Ce classique du cinéma soviétique est lui-même adapté d’un roman du même nom écrit par Boris Vassiliev et publié en 1969. Vassiliev fait partie des derniers auteurs à avoir appartenu à un courant littéraire surnommé « lieutenant prose« , dont les écrivains étaient des anciens officiers de l’armée soviétique. Tous ont écrit de façon plus ou moins autobiographique sur la Grande Guerre patriotique (les Russes n’appellent pas cette période la « Seconde Guerre mondiale ») des récits où il n’est pas forcément question d’héroïsme… C’est justement la réputation de l’histoire proposée par le roman A Zori Zdes Tikhie, où les actions militaires le disputent à des portraits déchirants de Soviétiques dont la vie a été changée par le sens de l’Histoire.

A commencer par le sergent Vaskov, qui n’est pas un plaisantin. Même s’il prend son assignation en Carélie au sérieux, il porte aussi en lui une part d’amertume, car il préfèrerait être au front, où il a passé en tout et pour tout une demi-journée avant d’être blessé par un tir d’obus et remisé dans ce petit village paisible. Bien-sûr, il en a tiré une médaille, mais c’est une bien piètre consolation.
Dans A Zori Zdes Tikhie, Vaskov trimbale donc sa mauvaise humeur aux quatre coins du village, qui n’en possède même pas tant, où il fusille tout le monde du regard… et en particulier les habitantes locales qui fricotent avec des officiers alors qu’elles sont mariées. Lorsque des femmes lui sont envoyées pour assurer la défense anti-aérienne, il prend les choses avec son habituelle jovialité, s’imaginant visiblement que c’est une preuve de plus que son travail n’est pas pris au sérieux. A sa grande surprise (pas faute d’essayer de les tenir à des standards plus élevés que les soldats masculins), ses nouvelles subalternes s’avèrent très organisées, capables, et dures à la tache, quand bien même leur présence réclame quelques ajustements.

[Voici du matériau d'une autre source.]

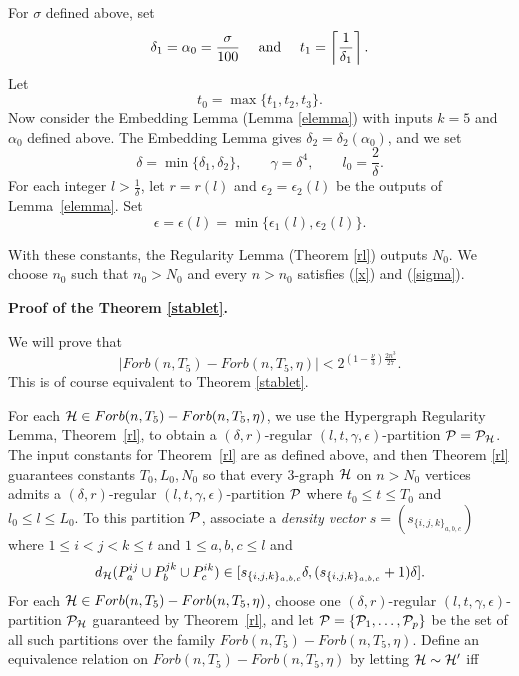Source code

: \documentclass[11pt]{article}
\begin{document}
For $\sigma$ defined above, set
\begin{equation} \label{alpha}\delta_1=\alpha_0=\frac{\sigma}{100} \quad
\hbox{ and } \quad t_1=\left\lceil \frac{1}{\delta_1} \right\rceil.\end{equation}
Let
$$t_0=\max\{t_1, t_2, t_3\}.$$
Now consider the Embedding Lemma (Lemma \ref{elemma}) with inputs $k=5$ and $\alpha_0$
defined above.  The Embedding Lemma gives $\delta_2=\delta_2(\alpha_0)$, and
we set
\begin{equation} \label{delta} \delta=\min\{\delta_1, \delta_2\}, \quad
\quad \gamma=\delta^4, \quad \quad l_0=\frac{2}{\delta}.\end{equation}
For each integer $l>\frac{1}{\delta}$, let $r=r(l)$ and
$\epsilon_2=\epsilon_2(l)$ be the outputs of Lemma~\ref{elemma}. Set
\begin{equation} \label{epsilonl}\epsilon=\epsilon(l)=\min\{\epsilon_1(l), \epsilon_2(l)\}.\end{equation}

With these constants, the Regularity Lemma (Theorem \ref{rl}) outputs $N_0$.  We choose
$n_0$ such that $n_0>N_0$  and every $n>n_0$ satisfies
(\ref{x}) and (\ref{sigma}).

\medskip

{\bf Proof of the Theorem \ref{stablet}.}

We will prove that $$|Forb(n, T_5) - Forb(n, T_5, \eta)|<2^{(1-\frac{
\nu}{3})\frac{2n^3}{27}}.$$  This is of course equivalent to Theorem
\ref{stablet}.

For each $\mathcal{H} \in Forb(n, T_5) - Forb(n, T_5, \eta)$, we use the Hypergraph
Regularity Lemma, Theorem~\ref{rl}, to obtain a $(\delta,
r)$-regular $(l, t, \gamma, \epsilon)$-partition ${\cal P}={\cal P}_{\mathcal{H}}$.
The input constants for Theorem~\ref{rl} are as defined above, and then Theorem \ref{rl} guarantees constants $T_0,
L_0, N_0$ so that every $3$-graph $\mathcal{H}$ on $n>N_0$ vertices admits a
$(\delta, r)$-regular $(l, t, \gamma, \epsilon)$-partition ${\cal P}$
where $t_0 \le t \le T_0$ and $l_0\le l \le L_0$. To this partition ${\cal P}$,
associate a {\em density vector} $s=(s_{\{i,j,k\}_{a,b,c}})$ where $1
\le i<j<k\le t$ and $1\le a,b,c \le l$ and
$$d_{{\cal H}}(P_a^{ij} \cup P_b^{jk} \cup P_c^{ik})\in [s_{\{i,j,k\}_{a,b,c}}\delta, (s_{\{i,j,k\}_{a,b,c}}+1)\delta].$$
For each $\mathcal{H} \in
 Forb(n, T_5) - Forb(n, T_5, \eta)$, choose one $(\delta, r)$-regular $(l, t,
\gamma, \epsilon)$-partition ${\cal P}_{\mathcal{H}}$ guaranteed by Theorem~\ref{rl}, and let ${\cal P}=\{{\cal P}_1, \ldots, {\cal P}_p\}$ be the set of all
such partitions over the family $Forb(n, T_5) -Forb(n, T_5, \eta)$. Define an
equivalence relation on $Forb(n, T_5) -Forb(n, T_5, \eta)$ by letting $\mathcal{H}\sim
\mathcal{H}'$ iff
\end{document}
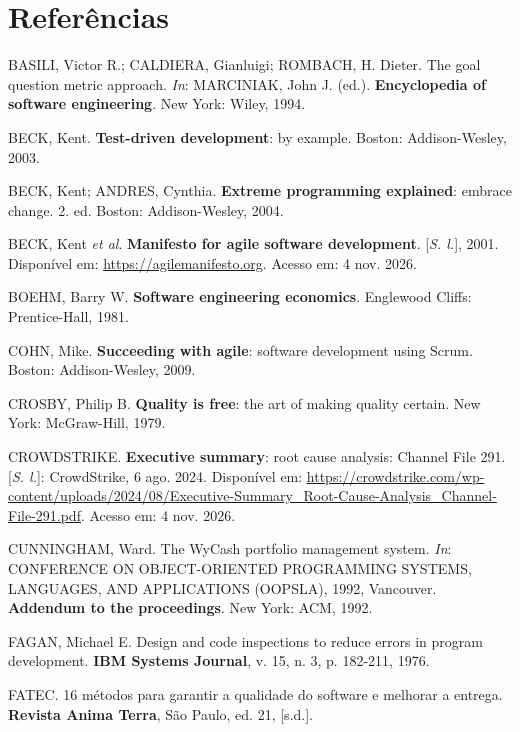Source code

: \documentclass[12pt,a4paper]{article}
\begin{document}
\section*{Referências}

\begin{singlespace}
\setlength{\parindent}{0pt}
\setlength{\parskip}{10pt}
\raggedright

BASILI, Victor R.; CALDIERA, Gianluigi; ROMBACH, H. Dieter. The goal question metric approach. \textit{In}: MARCINIAK, John J. (ed.). \textbf{Encyclopedia of software engineering}. New York: Wiley, 1994.

BECK, Kent. \textbf{Test-driven development}: by example. Boston: Addison-Wesley, 2003.

BECK, Kent; ANDRES, Cynthia. \textbf{Extreme programming explained}: embrace change. 2. ed. Boston: Addison-Wesley, 2004.

BECK, Kent \textit{et al}. \textbf{Manifesto for agile software development}. [\textit{S. l.}], 2001. Disponível em: \url{https://agilemanifesto.org}. Acesso em: 4 nov. 2026.

BOEHM, Barry W. \textbf{Software engineering economics}. Englewood Cliffs: Prentice-Hall, 1981.

COHN, Mike. \textbf{Succeeding with agile}: software development using Scrum. Boston: Addison-Wesley, 2009.

CROSBY, Philip B. \textbf{Quality is free}: the art of making quality certain. New York: McGraw-Hill, 1979.

CROWDSTRIKE. \textbf{Executive summary}: root cause analysis: Channel File 291. [\textit{S. l.}]: CrowdStrike, 6 ago. 2024. Disponível em: \url{https://crowdstrike.com/wp-content/uploads/2024/08/Executive-Summary_Root-Cause-Analysis_Channel-File-291.pdf}. Acesso em: 4 nov. 2026.

CUNNINGHAM, Ward. The WyCash portfolio management system. \textit{In}: CONFERENCE ON OBJECT-ORIENTED PROGRAMMING SYSTEMS, LANGUAGES, AND APPLICATIONS (OOPSLA), 1992, Vancouver. \textbf{Addendum to the proceedings}. New York: ACM, 1992.

FAGAN, Michael E. Design and code inspections to reduce errors in program development. \textbf{IBM Systems Journal}, v. 15, n. 3, p. 182-211, 1976.

FATEC. 16 métodos para garantir a qualidade do software e melhorar a entrega. \textbf{Revista Anima Terra}, São Paulo, ed. 21, [s.d.].


\end{singlespace}
\end{document}

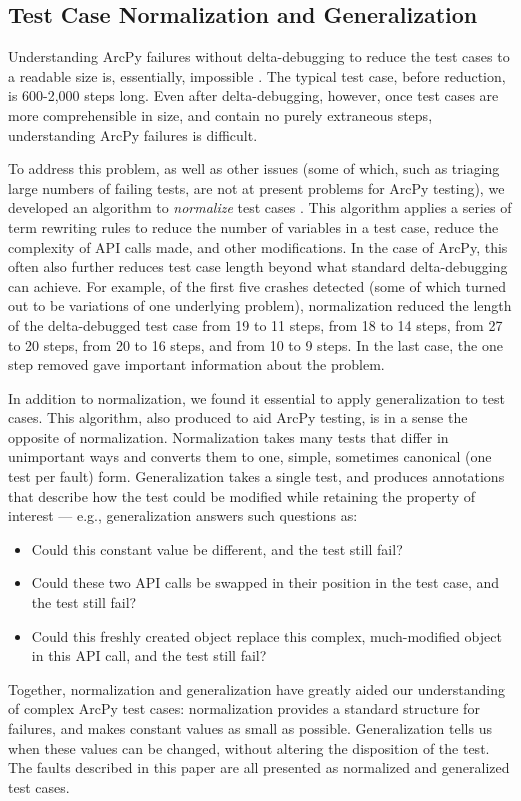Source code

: \subsection{Test Case Normalization and Generalization}

Understanding ArcPy failures without delta-debugging \cite{DD} to reduce the
test cases to a readable size is, essentially, impossible \cite{MinUnit}.  The
typical test case, before reduction, is 600-2,000 steps long.  Even
after delta-debugging, however, once test cases are more
comprehensible in size, and contain no purely extraneous steps,
understanding ArcPy failures is difficult.

To address this problem, as well as other issues (some of which, such
as triaging large numbers of failing tests, are not at present
problems for ArcPy testing), we developed an algorithm to
\emph{normalize} test cases \cite{ICSTnorm}.  This algorithm applies a series of term
rewriting rules to reduce the number of variables in a test case,
reduce the complexity of API calls made, and other modifications.  In
the case of ArcPy, this often also further reduces test case length
beyond what standard delta-debugging can achieve.  For example, of the
first five crashes detected (some of which turned out to be variations
of one underlying problem), normalization reduced the length of the
delta-debugged test case from 19 to 11 steps, from 18 to 14 steps,
from 27 to 20 steps, from 20 to 16 steps, and from 10 to 9 steps.  In
the last case, the one step removed gave important information about
the problem.

In addition to normalization, we found it essential to apply
generalization \cite{SmartCheck,ICSTnorm} to test cases.  This
algorithm, also produced to aid ArcPy testing, is in a sense the
opposite of normalization.  Normalization takes many tests that differ
in unimportant ways and converts them to one, simple, sometimes
canonical (one test per fault) form.  Generalization takes a single
test, and produces annotations that describe how the test could be
modified while retaining the property of interest --- e.g.,
generalization answers such questions as:

\begin{itemize}
\item Could this
constant value be different, and the test still fail?
\item Could these two API calls be swapped in their position in the
  test case, and the test still fail?
\item Could this freshly created object replace this complex,
  much-modified object in this API call, and the test still fail?
\end{itemize}

Together, normalization and generalization have greatly aided our
understanding of complex ArcPy test cases:  normalization provides a
standard structure for failures, and makes constant values as small as
possible. Generalization tells us when these values can be changed,
without altering the disposition of the test.  The faults described in
this paper are all presented as normalized and generalized test cases.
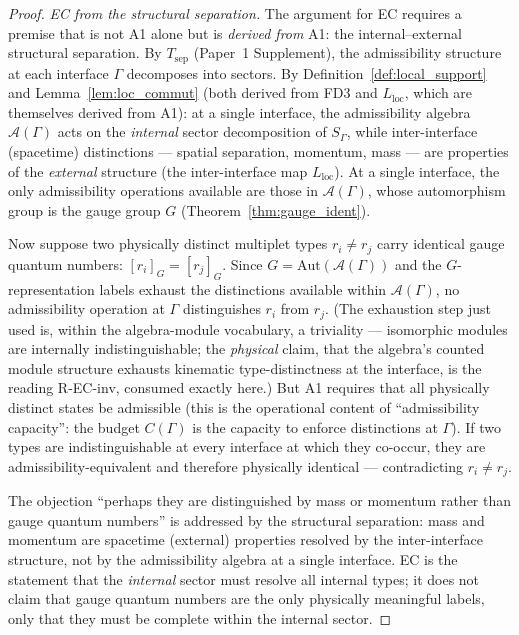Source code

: \documentclass[11pt]{article}
\theoremstyle{definition}
\begin{document}
\begin{proof}
\textit{EC from the structural separation.}\quad
The argument for EC requires a premise that is not A1 alone but is
\emph{derived from} A1: the internal--external structural separation.
By $T_{\mathrm{sep}}$ (Paper~1 Supplement), the admissibility structure
at each interface $\Gamma$ decomposes into sectors.  By
Definition~\ref{def:local_support} and Lemma~\ref{lem:loc_commut}
(both derived from FD3 and $L_{\mathrm{loc}}$, which are themselves
derived from A1): at a single interface, the admissibility algebra
$\mathcal{A}(\Gamma)$ acts on the \emph{internal} sector decomposition
of $S_\Gamma$, while inter-interface (spacetime) distinctions
--- spatial separation, momentum, mass --- are properties of the
\emph{external} structure (the inter-interface map
$L_{\mathrm{loc}}$).  At a single interface, the only admissibility
operations available are those in $\mathcal{A}(\Gamma)$, whose
automorphism group is the gauge group $G$
(Theorem~\ref{thm:gauge_ident}).

Now suppose two physically distinct multiplet types $r_i \ne r_j$
carry identical gauge quantum numbers: $[r_i]_G = [r_j]_G$.  Since
$G = \mathrm{Aut}(\mathcal{A}(\Gamma))$ and the $G$-representation
labels exhaust the distinctions available within
$\mathcal{A}(\Gamma)$, no admissibility operation at $\Gamma$
distinguishes $r_i$ from $r_j$.  (The exhaustion step just used is,
within the algebra-module vocabulary, a triviality --- isomorphic
modules are internally indistinguishable; the \emph{physical} claim,
that the algebra's counted module structure exhausts kinematic
type-distinctness at the interface, is the reading R-EC-inv, consumed
exactly here.)  But A1 requires that all physically
distinct states be admissible (this is the operational content of
``admissibility capacity'': the budget $C(\Gamma)$ is the capacity to
enforce distinctions at $\Gamma$).  If two types are indistinguishable
at every interface at which they co-occur, they are admissibility-equivalent
and therefore physically identical --- contradicting $r_i \ne r_j$.

The objection ``perhaps they are distinguished by mass or momentum
rather than gauge quantum numbers'' is addressed by the structural
separation: mass and momentum are spacetime (external) properties
resolved by the inter-interface structure, not by the admissibility
algebra at a single interface.  EC is the statement that the
\emph{internal} sector must resolve all internal types; it does not
claim that gauge quantum numbers are the only physically meaningful
labels, only that they must be complete within the internal sector.


\end{proof}
\end{document}
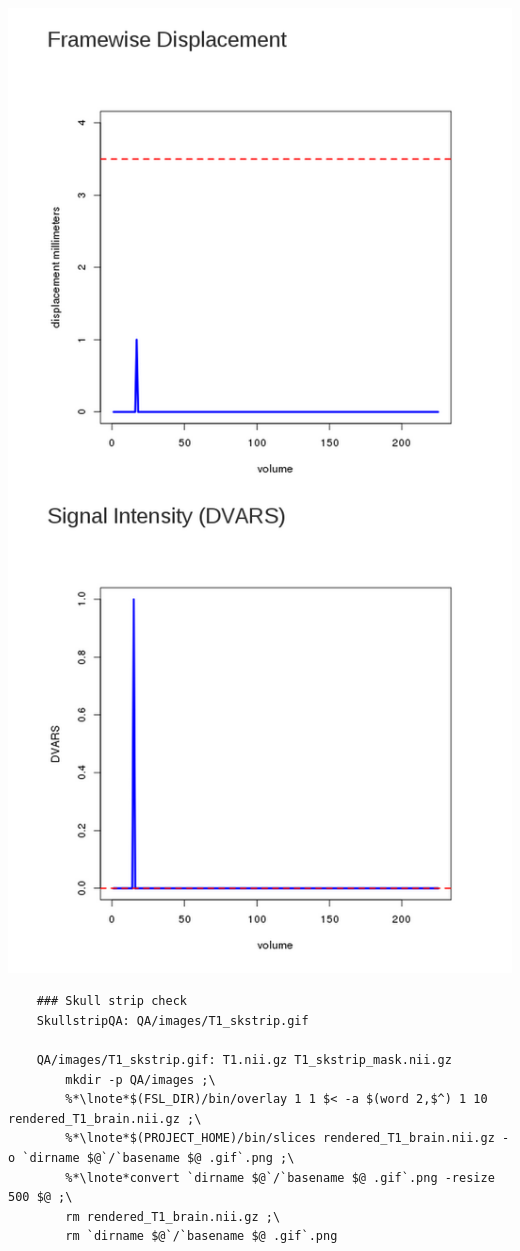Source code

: \includegraphics[scale=0.3]{QAmotion2.png}

\begin{lstlisting}
	### Skull strip check
	SkullstripQA: QA/images/T1_skstrip.gif

	QA/images/T1_skstrip.gif: T1.nii.gz T1_skstrip_mask.nii.gz
		mkdir -p QA/images ;\
		%*\lnote*$(FSL_DIR)/bin/overlay 1 1 $< -a $(word 2,$^) 1 10 rendered_T1_brain.nii.gz ;\
		%*\lnote*$(PROJECT_HOME)/bin/slices rendered_T1_brain.nii.gz -o `dirname $@`/`basename $@ .gif`.png ;\
		%*\lnote*convert `dirname $@`/`basename $@ .gif`.png -resize 500 $@ ;\
		rm rendered_T1_brain.nii.gz ;\
		rm `dirname $@`/`basename $@ .gif`.png

\end{lstlisting}
\\

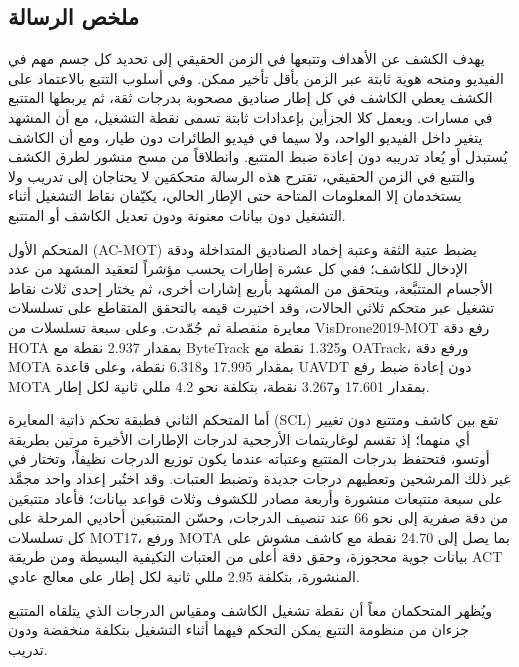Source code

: \documentclass[12pt,a4paper]{article}
\begin{document}
\begin{otherlanguage}{arabic}
\section*{\LARGE ملخص الرسالة}
\thispagestyle{empty}

يهدف الكشف عن الأهداف وتتبعها في الزمن الحقيقي إلى تحديد كل جسم مهم في الفيديو ومنحه هوية ثابتة عبر الزمن بأقل تأخير ممكن. وفي أسلوب التتبع بالاعتماد على الكشف يعطي الكاشف في كل إطار صناديق مصحوبة بدرجات ثقة، ثم يربطها المتتبع في مسارات. ويعمل كلا الجزأين بإعدادات ثابتة تسمى نقطة التشغيل، مع أن المشهد يتغير داخل الفيديو الواحد، ولا سيما في فيديو الطائرات دون طيار، ومع أن الكاشف يُستبدل أو يُعاد تدريبه دون إعادة ضبط المتتبع. وانطلاقاً من مسح منشور لطرق الكشف والتتبع في الزمن الحقيقي، تقترح هذه الرسالة متحكمَين لا يحتاجان إلى تدريب ولا يستخدمان إلا المعلومات المتاحة حتى الإطار الحالي، يكيّفان نقاط التشغيل أثناء التشغيل دون بيانات معنونة ودون تعديل الكاشف أو المتتبع.

المتحكم الأول (\foreignlanguage{english}{AC-MOT}) يضبط عتبة الثقة وعتبة إخماد الصناديق المتداخلة ودقة الإدخال للكاشف؛ ففي كل عشرة إطارات يحسب مؤشراً لتعقيد المشهد من عدد الأجسام المتتبَّعة، ويتحقق من المشهد بأربع إشارات أخرى، ثم يختار إحدى ثلاث نقاط تشغيل عبر متحكم ثلاثي الحالات، وقد اختيرت قيمه بالتحقق المتقاطع على تسلسلات معايرة منفصلة ثم جُمّدت. وعلى سبعة تسلسلات من \foreignlanguage{english}{VisDrone2019-MOT} رفع دقة \foreignlanguage{english}{HOTA} بمقدار \foreignlanguage{english}{2.937} نقطة مع \foreignlanguage{english}{ByteTrack} و\foreignlanguage{english}{1.325} نقطة مع \foreignlanguage{english}{OATrack}، ورفع دقة \foreignlanguage{english}{MOTA} بمقدار \foreignlanguage{english}{17.995} و\foreignlanguage{english}{6.318} نقطة، وعلى قاعدة \foreignlanguage{english}{UAVDT} دون إعادة ضبط رفع \foreignlanguage{english}{MOTA} بمقدار \foreignlanguage{english}{17.601} و\foreignlanguage{english}{3.267} نقطة، بتكلفة نحو \foreignlanguage{english}{4.2} مللي ثانية لكل إطار.

أما المتحكم الثاني فطبقة تحكم ذاتية المعايرة (\foreignlanguage{english}{SCL}) تقع بين كاشف ومتتبع دون تغيير أي منهما؛ إذ تقسم لوغاريتمات الأرجحية لدرجات الإطارات الأخيرة مرتين بطريقة أوتسو، فتحتفظ بدرجات المتتبع وعتباته عندما يكون توزيع الدرجات نظيفاً، وتختار في غير ذلك المرشحين وتعطيهم درجات جديدة وتضبط العتبات. وقد اختُبر إعداد واحد مجمَّد على سبعة متتبعات منشورة وأربعة مصادر للكشوف وثلاث قواعد بيانات؛ فأعاد متتبعَين من دقة صفرية إلى نحو \foreignlanguage{english}{66} عند تنصيف الدرجات، وحسّن المتتبعَين أحاديي المرحلة على كل تسلسلات \foreignlanguage{english}{MOT17}، ورفع \foreignlanguage{english}{MOTA} بما يصل إلى \foreignlanguage{english}{24.70} نقطة مع كاشف مشوش على بيانات جوية محجوزة، وحقق دقة أعلى من العتبات التكيفية البسيطة ومن طريقة \foreignlanguage{english}{ACT} المنشورة، بتكلفة \foreignlanguage{english}{2.95} مللي ثانية لكل إطار على معالج عادي.

ويُظهر المتحكمان معاً أن نقطة تشغيل الكاشف ومقياس الدرجات الذي يتلقاه المتتبع جزءان من منظومة التتبع يمكن التحكم فيهما أثناء التشغيل بتكلفة منخفضة ودون تدريب.


\clearpage
\end{otherlanguage}
\end{document}
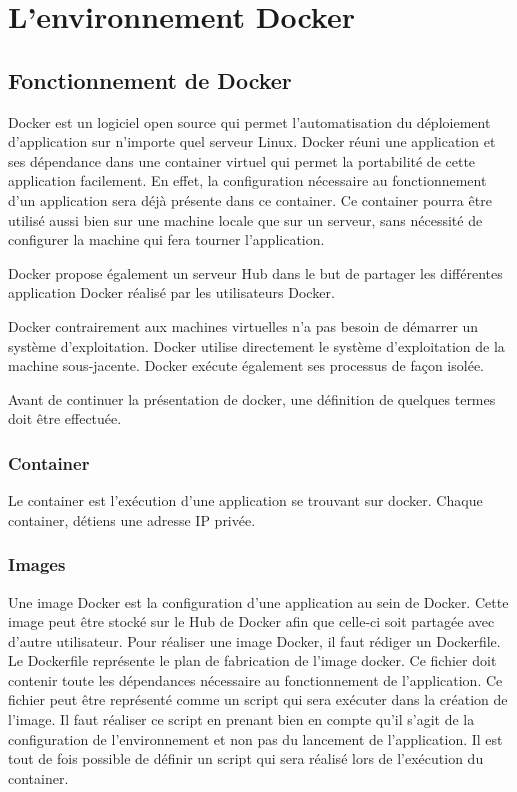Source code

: \section{L'environnement Docker}

\subsection{Fonctionnement de Docker}

Docker est un logiciel open source qui permet l'automatisation du déploiement d'application sur n'importe quel serveur Linux. Docker réuni une application et ses dépendance dans une container virtuel qui permet la portabilité de cette application facilement. En effet, la configuration nécessaire au fonctionnement d'un application sera déjà présente dans ce container. Ce container pourra être utilisé aussi bien sur une machine locale que sur un serveur, sans nécessité de configurer la machine qui fera tourner l'application. 

Docker propose également un serveur Hub dans le but de partager les différentes application Docker réalisé par les utilisateurs Docker.

Docker contrairement aux machines virtuelles n'a pas besoin de démarrer un système d'exploitation. Docker utilise directement le système d'exploitation de la machine sous-jacente. Docker exécute également ses processus de façon isolée.

Avant de continuer la présentation de docker, une définition de quelques termes doit être effectuée. 



\subsubsection{Container}

Le container est l’exécution d'une application se trouvant sur docker. Chaque container, détiens une adresse IP privée.


\subsubsection{Images}

Une image Docker est la configuration d'une application au sein de Docker. Cette image peut être stocké sur le Hub de Docker afin que celle-ci soit partagée avec d'autre utilisateur. Pour réaliser une image Docker, il faut rédiger un Dockerfile. Le Dockerfile représente le plan de fabrication de l'image docker. Ce fichier doit contenir toute les dépendances nécessaire au fonctionnement de l'application. Ce fichier peut être représenté comme un script qui sera exécuter dans la création de l'image. Il faut réaliser ce script en prenant bien en compte qu'il s'agit de la configuration de l'environnement et non pas du lancement de l'application. Il est tout de fois possible de définir un script qui sera réalisé lors de l'exécution du container.

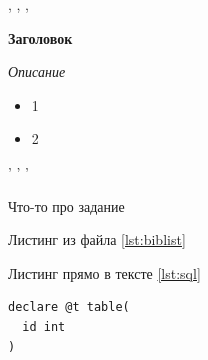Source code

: 


\tableofcontents


\newpage
\Chapter{\lab\ \labnumber}{\labtheme}{}


\begin{center} , , , \end{center}
\noindent
\textbf{
   Заголовок
}

\textit{
    Описание
}

\begin{itemize}
    \setlength{\itemsep}{0pt} %
    \setlength{\parskip}{0pt}
    \setlength{\parsep}{0pt} 
    \item 1
    \item 2
\end{itemize}

\begin{center} ' ' ' \end{center}

\newpage
{}
Что-то про задание

Листинг из файла \ref{lst:biblist}


Листинг прямо в тексте \ref{lst:sql}
\begin{lstlisting}[caption={SQL},label={lst:sql}]
declare @t table(
  id int
)
\end{lstlisting}

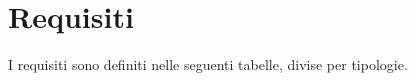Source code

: \section{Requisiti}
I requisiti sono definiti nelle seguenti tabelle, divise per tipologie.
\begin{comment}
				\begin{itemize}
					\item \textbf{codice identificativo}: è un codice univoco e conforme alla codifica: \\ \\
					\centerline{\textbf{Re[Importanza][Tipologia][Codice]}} \\ \\
					Le voci riportate nella precedente codifica significano: 
					\begin{itemize}
						\item \textbf{Importanza}: la quale può assumere come valori:
						\begin{itemize}
							\item 1: requisito obbligatorio, irrinunciablie;
							\item 2: requisito desiderabile, perciò non obbligatorio ma riconosscibile;
							\item 3: requisito opzionale, ovvero trattabile in un secondo momento o relativamente utile.
						\end{itemize}
						\item \textbf{Tipologia}: la quale può assumere come valori:
						\begin{itemize}
							\item F: funzionale;
							\item P: prestazionale;
							\item Q: qualitativo;
							\item V: vincolo.
						\end{itemize}
						\item \textbf{Codice identificativo}: il quale è un identificatore univoco del requisito, e viene espresso in forma gerarchica padre/figlio.
					\end{itemize}
					\item \textbf{Classificazione}: specifica il peso del requisito facilitando la sua lettura anche se causa ridondanza;
					\item \textbf{Descrizione}: sintesi completa di un requisito;
					\item \textbf{Fonti}: il requisito può avere le seguenti provenienze:
					\begin{itemize}

\end{comment}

Progressivement, nous allons en apprendre plus sur elles, aussi. Il s’avère qu’à l’instar de Vaskov, les héroïnes dans A Zori Zdes Tikhie ont au moins autant de blessures et de regrets. On n’arrive pas dans l’armée par hasard, surtout quand on est une femme dans les années 40.
Le premier épisode, dont il me faut souligner la photographie impeccable (mais en attend-on moins d’une série historique russe ?), intercale donc, entre les scènes de la vie au village carélien, des séquences éclairant les circonstances dans lesquelles 5 de ces jeunes femmes sont devenues des soldates. Pour certaines séquences, on est dans le flashback classique : le personnage parle et s’insèrent alors des images du passé qu’elle évoque ; mais pour d’autres, c’est un narrateur (Vaskov, soudainement omniscient) qui raconte une partie de la backstory, aidé de panneaux indiquant le lieu et/ou la date, mais où les protagonistes eux-mêmes parlent peu. Un intéressant mélange de souvenirs racontés et d’histoire rapportée mais présentée comme factuelle…
A Zori Zdes Tikhie ne veut, bien-sûr, pas seulement procéder à ces retours en arrière. Au fur et à mesure que progresse l’épisode, on découvre que l’avant-poste n’est pas épargné par les combats. Lorsqu’un avion nazi vient planer au-dessus du village, l’unité de Vaskov va devoir prendre les choses en main, et l’isolement, que tant de soldats avaient jusqu’alors pris comme une chance, va les forcer à gérer les combats seuls…

Sans aller jusqu’à prétendre que ce premier épisode est parfait le démarrage de A Zori Zdes Tikhie s’avère néanmoins réussi. Les parcours commencent d’ores et déjà à décrire des personnages complexes, dont certes, les décisions ont été influencées par les évènements, mais qui révèlent une personnalité propre, une autonomie, une force intérieure, assez fascinantes. Même parmi les personnages féminins secondaires, comme la cheffe d’escouade, on trouve des héroïnes intéressantes.
Dans tout cela, le maillon faible semble être Vaskov, qui en grommelant à longueur de temps ou en trainant sa misère dans le village, n’apporte pas beaucoup de nuances à son personnage, ni de valeur à l’épisode. Il semblerait toutefois que, si la mini-série suit les oeuvres du même nom qui l’ont précédée (or rien n’est moins sûr : son réalisateur a répété qu’il ne s’agissait pas d’un simple remake), notre héros soit voué à se décoincer un peu et même à tisser des liens avec ces soldates qu’au départ il n’accueillait pas avec enthousiasme.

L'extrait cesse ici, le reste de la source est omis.